Norway's Church Delivers Formal Apology to LGBTQ+ Individuals for ‘Harm, Shame and Suffering’
Amid red stage curtains at a well-known Oslo location for LGBTQ+ gatherings, the Church of Norway expressed regret for hurtful actions and exclusion it had inflicted.
“The church in Norway has brought the LGBTQ+ community shame, great harm and pain,” bishop Olav Fykse Tveit, Olav Fykse Tveit, announced this Thursday. “It was wrong for this to take place and that is why I apologise today.”
“Harassment, discrimination and unfair treatment” had caused some to lose their faith, Tveit acknowledged. A church service at Oslo's main cathedral was scheduled to take place after his statement.
The statement of regret took place at the London Pub establishment, one of two bars involved in the 2022 attack that took two lives and injured nine people severely during Oslo’s Pride celebrations. An individual of Iranian descent living in Norway, who swore loyalty to Islamic State, was given a prison term to a minimum of three decades behind bars for the murders.
Similar to numerous global faiths, Norway's church – a Lutheran evangelical community that is Norway’s largest faith community – historically excluded LGBTQ+ people, denying them the opportunity to become pastors or to marry in church. In the 1950s, the church’s bishops referred to homosexual individuals as “a worldwide social threat”.
However, as Norway's society grew more liberal, ranking as the second globally to legalize same-sex partnerships in 1993 and during 2009 the first Scandinavian country to allow same-sex marriage, the religious institution eventually adapted.
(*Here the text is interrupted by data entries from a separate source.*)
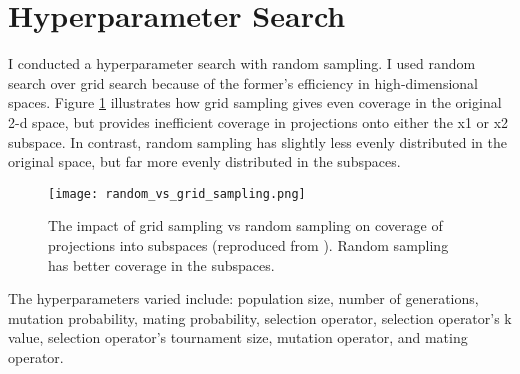 \section{Hyperparameter Search}
I conducted a hyperparameter search with random sampling. 
I used random search over grid search because of the former's efficiency in 
high-dimensional spaces. 
Figure \ref{fig:random_vs_grid_sampling} illustrates how grid sampling gives 
even coverage in the original 2-d space, but provides inefficient coverage in 
projections onto either the x1 or x2 subspace.  
In contrast, random sampling has slightly less evenly distributed in the original 
space, but far more evenly distributed in the subspaces.
\begin{figure}[]
    \centering
    \texttt{[image: random\_vs\_grid\_sampling.png]} 
    \caption{The impact of grid sampling vs random sampling on coverage of projections 
    into subspaces (reproduced from \cite{}). Random sampling has better coverage 
    in the subspaces.}
    \label{fig:random_vs_grid_sampling}
\end{figure}
The hyperparameters varied include: population size, number of generations, 
mutation probability, mating probability, selection operator, selection operator's 
k value, selection operator's tournament size, mutation operator, and mating 
operator.  

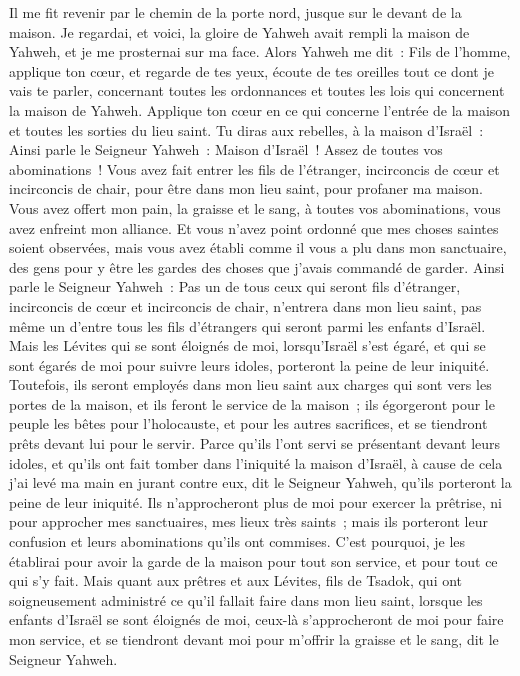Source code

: \begin{multicols}{2}
Il me fit revenir par le chemin de la porte nord, jusque sur le devant de la maison. Je regardai, et voici, la gloire de Yahweh avait rempli la maison de Yahweh, et je me prosternai sur ma face.
Alors Yahweh me dit~: Fils de l'homme, applique ton cœur, et regarde de tes yeux, écoute de tes oreilles tout ce dont je vais te parler, concernant toutes les ordonnances et toutes les lois qui concernent la maison de Yahweh. Applique ton cœur en ce qui concerne l'entrée de la maison et toutes les sorties du lieu saint.
Tu diras aux rebelles, à la maison d'Israël~: Ainsi parle le Seigneur Yahweh~: Maison d'Israël~! Assez de toutes vos abominations~!
Vous avez fait entrer les fils de l'étranger, incirconcis de cœur et incirconcis de chair, pour être dans mon lieu saint, pour profaner ma maison. Vous avez offert mon pain, la graisse et le sang, à toutes vos abominations, vous avez enfreint mon alliance.
Et vous n'avez point ordonné que mes choses saintes soient observées, mais vous avez établi comme il vous a plu dans mon sanctuaire, des gens pour y être les gardes des choses que j'avais commandé de garder.
Ainsi parle le Seigneur Yahweh~: Pas un de tous ceux qui seront fils d'étranger, incirconcis de cœur et incirconcis de chair, n'entrera dans mon lieu saint, pas même un d'entre tous les fils d'étrangers qui seront parmi les enfants d'Israël.
Mais les Lévites qui se sont éloignés de moi, lorsqu'Israël s'est égaré, et qui se sont égarés de moi pour suivre leurs idoles, porteront la peine de leur iniquité.
Toutefois, ils seront employés dans mon lieu saint aux charges qui sont vers les portes de la maison, et ils feront le service de la maison~; ils égorgeront pour le peuple les bêtes pour l'holocauste, et pour les autres sacrifices, et se tiendront prêts devant lui pour le servir.
Parce qu'ils l'ont servi se présentant devant leurs idoles, et qu'ils ont fait tomber dans l'iniquité la maison d'Israël, à cause de cela j'ai levé ma main en jurant contre eux, dit le Seigneur Yahweh, qu'ils porteront la peine de leur iniquité.
Ils n'approcheront plus de moi pour exercer la prêtrise, ni pour approcher mes sanctuaires, mes lieux très saints~; mais ils porteront leur confusion et leurs abominations qu'ils ont commises.
C'est pourquoi, je les établirai pour avoir la garde de la maison pour tout son service, et pour tout ce qui s'y fait.
Mais quant aux prêtres et aux Lévites, fils de Tsadok, qui ont soigneusement administré ce qu'il fallait faire dans mon lieu saint, lorsque les enfants d'Israël se sont éloignés de moi, ceux-là s'approcheront de moi pour faire mon service, et se tiendront devant moi pour m'offrir la graisse et le sang, dit le Seigneur Yahweh.

\end{multicols}
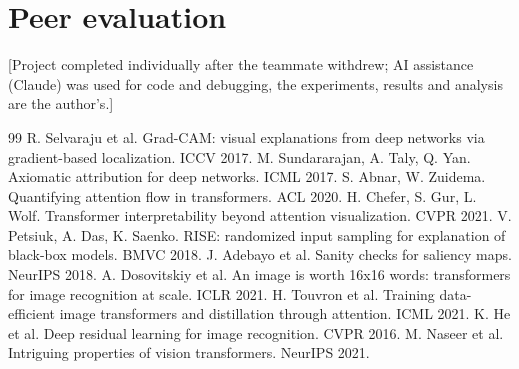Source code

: \documentclass[10pt,twocolumn]{article}
\newcommand{\todo}[1]{{\color{red}[#1]}}
\begin{document}
\section*{Peer evaluation}
\todo{Project completed individually after the teammate withdrew; AI assistance (Claude) was used for code and debugging, the experiments, results and analysis are the author's.}

\begin{thebibliography}{99}\small
{} R. Selvaraju et al. Grad-CAM: visual explanations from deep networks via gradient-based localization. ICCV 2017.
 M. Sundararajan, A. Taly, Q. Yan. Axiomatic attribution for deep networks. ICML 2017.
 S. Abnar, W. Zuidema. Quantifying attention flow in transformers. ACL 2020.
 H. Chefer, S. Gur, L. Wolf. Transformer interpretability beyond attention visualization. CVPR 2021.
 V. Petsiuk, A. Das, K. Saenko. RISE: randomized input sampling for explanation of black-box models. BMVC 2018.
 J. Adebayo et al. Sanity checks for saliency maps. NeurIPS 2018.
 A. Dosovitskiy et al. An image is worth 16x16 words: transformers for image recognition at scale. ICLR 2021.
 H. Touvron et al. Training data-efficient image transformers and distillation through attention. ICML 2021.
 K. He et al. Deep residual learning for image recognition. CVPR 2016.
 M. Naseer et al. Intriguing properties of vision transformers. NeurIPS 2021.
\end{thebibliography}
\end{document}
Back in 2007, the Norwegian Lutheran Church began ordaining gay pastors, and LGBTQ+ partners were permitted to have church weddings from 2017 onward. In 2023, Tveit joined in the Oslo Pride event in what was noted as a historic moment for the religious institution.
Thursday’s apology received differing opinions. The director of a group of Christian lesbians in Norway, Pedersen-Eriksen, herself a gay pastor, called it “a crucial act of amends” and a point in time that “finally marked the end of a painful era in the church’s history”.
As stated by Stephen Adom, the director of Norway’s Association for Gender and Sexual Diversity, the statement was “meaningful and vital” but arrived “too late for those who lost their lives to AIDS … with deep sorrow in their hearts since the church viewed the disease to be God’s punishment”.
Internationally, a few churches have tried to make amends for their actions regarding LGBTQ+ individuals. Last year, England's church apologised for what it referred to as “shameful” actions, though it continues to refuse to authorize same-sex weddings in church.
Likewise, the Methodist Church located in Ireland in the past year issued an apology for “inadequate pastoral assistance and care” regarding the LGBTQ+ community and their families, but remained staunch in the view that marriage should only represent a union between a man and a woman.
Earlier this year, the United Church based in Canada delivered a statement of regret to Two-Spirit and LGBTQIA+ groups, labeling it a reaffirmation of the church’s “commitment to radical hospitality and full inclusion” in all aspects of church life.
“We have not succeeded to celebrate and delight in the beauty of all creation,” Reverend Blair, the church's general secretary, said. “We caused pain to people in place of fostering completeness. We are sorry.”